IN THE ITAT, C BENCH, MUMBAI

G.S. PANNU, PRESIDENT & SINGH KARHAIL, J.M.

Asstt. CIT v. Privi Speciality Chemicals Ltd.

ITA No.7356/Mum./2019

4 January 2023

ORDER

Per Bench

The captioned appeal has been filed by the Revenue challenging the impugned order dated 11-9-2019, passed under section 250 of the Income Tax Act, 1961 (the Act) by the learned Commissioner (Appeals)9, Mumbai, [learned Commissioner (Appeals)], for the assessment year 201112.

2. In its appeal, the assessee has raised the following grounds:

'1. Whether on the facts and in the circumstances of the case and in law, the learned Commissioner (Appeals) erred in directing the assessing officer to delete the addition of Short Term capital Gains arising on account of premium received by assessee for transferring Redeemable Cumulative Convertible Preference Share and Fully Compulsory Convertible Preference Shares to equity shares during the year.

2. Whether on the facts and in the circumstances of the case and in law, the learned Commissioner (Appeals) erred in directing the assessing officer to delete the addition of Rs. 1,16,64,751 as it is unrealized foreign exchange gain even though the same is accounted for by the assessee as per the mercantile system of accounting.

3. The appellant craves leave to amend or alter any ground or add new ground which may be necessary.'

3. The issue arising in ground No. 1, raised in Revenues appeal, is pertaining to the addition on account of premium received by the assessee as short-term capital gains.

4. The brief facts of the case pertaining to this issue are: The assessee is a private limited company and is engaged in the business of manufacturing, trading, and export of aroma chemicals.
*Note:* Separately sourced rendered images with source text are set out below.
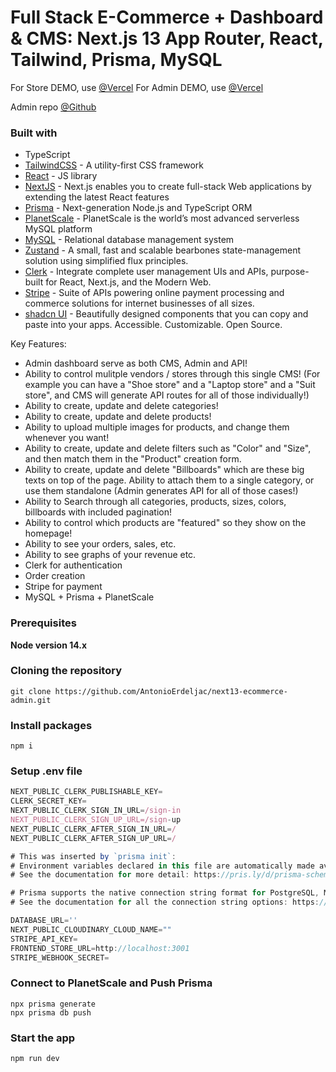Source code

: # Full Stack E-Commerce + Dashboard & CMS: Next.js 13 App Router, React, Tailwind, Prisma, MySQL


For Store DEMO, use [@Vercel](https://clothes-ecommerce-store.vercel.app/)
For Admin DEMO, use [@Vercel](https://clothes-ecommerce-admin.vercel.app/)

Admin repo [@Github](https://github.com/xroobix/clothes-ecommerce-admin)

### Built with

- TypeScript
- [TailwindCSS](https://tailwindcss.com) - A utility-first CSS framework
- [React](https://reactjs.org/) - JS library
- [NextJS](https://nextjs.org) - Next.js enables you to create full-stack Web applications by extending the latest React features
- [Prisma](https://www.prisma.io) - Next-generation Node.js and TypeScript ORM
- [PlanetScale](https://planetscale.com) - PlanetScale is the world’s most advanced serverless MySQL platform
- [MySQL](https://www.mysql.com) - Relational database management system
- [Zustand](https://zustand-demo.pmnd.rs) - A small, fast and scalable bearbones state-management solution using simplified flux principles.
- [Clerk](https://clerk.com) - Integrate complete user management UIs and APIs, purpose-built for React, Next.js, and the Modern Web.
- [Stripe](https://stripe.com) - Suite of APIs powering online payment processing and commerce solutions for internet businesses of all sizes.
- [shadcn UI](https://ui.shadcn.com) - Beautifully designed components that you can copy and paste into your apps. Accessible. Customizable. Open Source.


Key Features:

- Admin dashboard serve as both CMS, Admin and API!
- Ability to control mulitple vendors / stores through this single CMS! (For example you can have a "Shoe store" and a "Laptop store" and a "Suit store", and CMS will generate API routes for all of those individually!)
- Ability to create, update and delete categories!
- Ability to create, update and delete products!
- Ability to upload multiple images for products, and change them whenever you want!
- Ability to create, update and delete filters such as "Color" and "Size", and then match them in the "Product" creation form.
- Ability to create, update and delete "Billboards" which are these big texts on top of the page. Ability to attach them to a single category, or use them standalone (Admin generates API for all of those cases!)
- Ability to Search through all categories, products, sizes, colors, billboards with included pagination!
- Ability to control which products are "featured" so they show on the homepage!
- Ability to see your orders, sales, etc.
- Ability to see graphs of your revenue etc.
- Clerk for authentication
- Order creation
- Stripe for payment
- MySQL + Prisma + PlanetScale

### Prerequisites

**Node version 14.x**

### Cloning the repository

```shell
git clone https://github.com/AntonioErdeljac/next13-ecommerce-admin.git
```

### Install packages

```shell
npm i
```

### Setup .env file


```js
NEXT_PUBLIC_CLERK_PUBLISHABLE_KEY=
CLERK_SECRET_KEY=
NEXT_PUBLIC_CLERK_SIGN_IN_URL=/sign-in
NEXT_PUBLIC_CLERK_SIGN_UP_URL=/sign-up
NEXT_PUBLIC_CLERK_AFTER_SIGN_IN_URL=/
NEXT_PUBLIC_CLERK_AFTER_SIGN_UP_URL=/

# This was inserted by `prisma init`:
# Environment variables declared in this file are automatically made available to Prisma.
# See the documentation for more detail: https://pris.ly/d/prisma-schema#accessing-environment-variables-from-the-schema

# Prisma supports the native connection string format for PostgreSQL, MySQL, SQLite, SQL Server, MongoDB and CockroachDB.
# See the documentation for all the connection string options: https://pris.ly/d/connection-strings

DATABASE_URL=''
NEXT_PUBLIC_CLOUDINARY_CLOUD_NAME=""
STRIPE_API_KEY=
FRONTEND_STORE_URL=http://localhost:3001
STRIPE_WEBHOOK_SECRET=
```

### Connect to PlanetScale and Push Prisma
```shell
npx prisma generate
npx prisma db push
```


### Start the app

```shell
npm run dev
```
For the year under consideration, the assessee e-filed its return of income on 10-12-2009 declaring a total loss of Rs.1,39,84,692. The assessee company originally issued fully compulsory convertible preference shares (FCCPS) and Redeemable Cumulative Convertible Preference Shares (RCCPS) at a face value of Rs. 10,000 each to M/s Avigo Venture Investments Ltd and M/s Avigo Trustee Company Private Ltd. Thereafter, both the preference shareholders transferred these preference shares to M/s Satguru Construction. During the year under consideration, all the redeemable preference shares were redeemed by the assessee by issuing 19,29,953 equity shares at a face value of Rs. 10 each and crediting Rs. 22,06,90,470 in the Reserves and Surplus under the Security Premium Account. Accordingly, during the assessment proceedings, the assessee was asked to show cause as to why the amount credited as a security premium in the Reserves and Surplus be not treated as a capital gain on redemption of preference shares. In response thereto, the assessee submitted that the transfer on the conversion of preference shares into equity shares is in the hands of the shareholder i.e. M/s Satguru Constructions, and not in the hands of the assessee. The assessee further submitted that even in the case of a buyback of shares, the capital gains and transfer in such a case, only arise in the hands of the shareholder and not in the hands of the company. The Assessing Officer (assessing officer) vide order dated 10-2-2014 passed under section 143(3) of the Act did not agree with the submissions of the assessee and by placing reliance upon the decision of Honble Gujarat High Court in Anarkali Sarabhai v. CIT (1982) 138 ITR 437 (Guj.) : 1982 TaxPub(DT) 1367 (Guj-HC) held that there was an asset which was transferred and as gain has been accrued to the assessee, therefore the same is assessed as capital gains in the hands of the assessee. The assessing officer treated the amount of Rs.22,06,91,000 credited to the Security Premium Account as short-term capital gains and added the same to the total income of the assessee.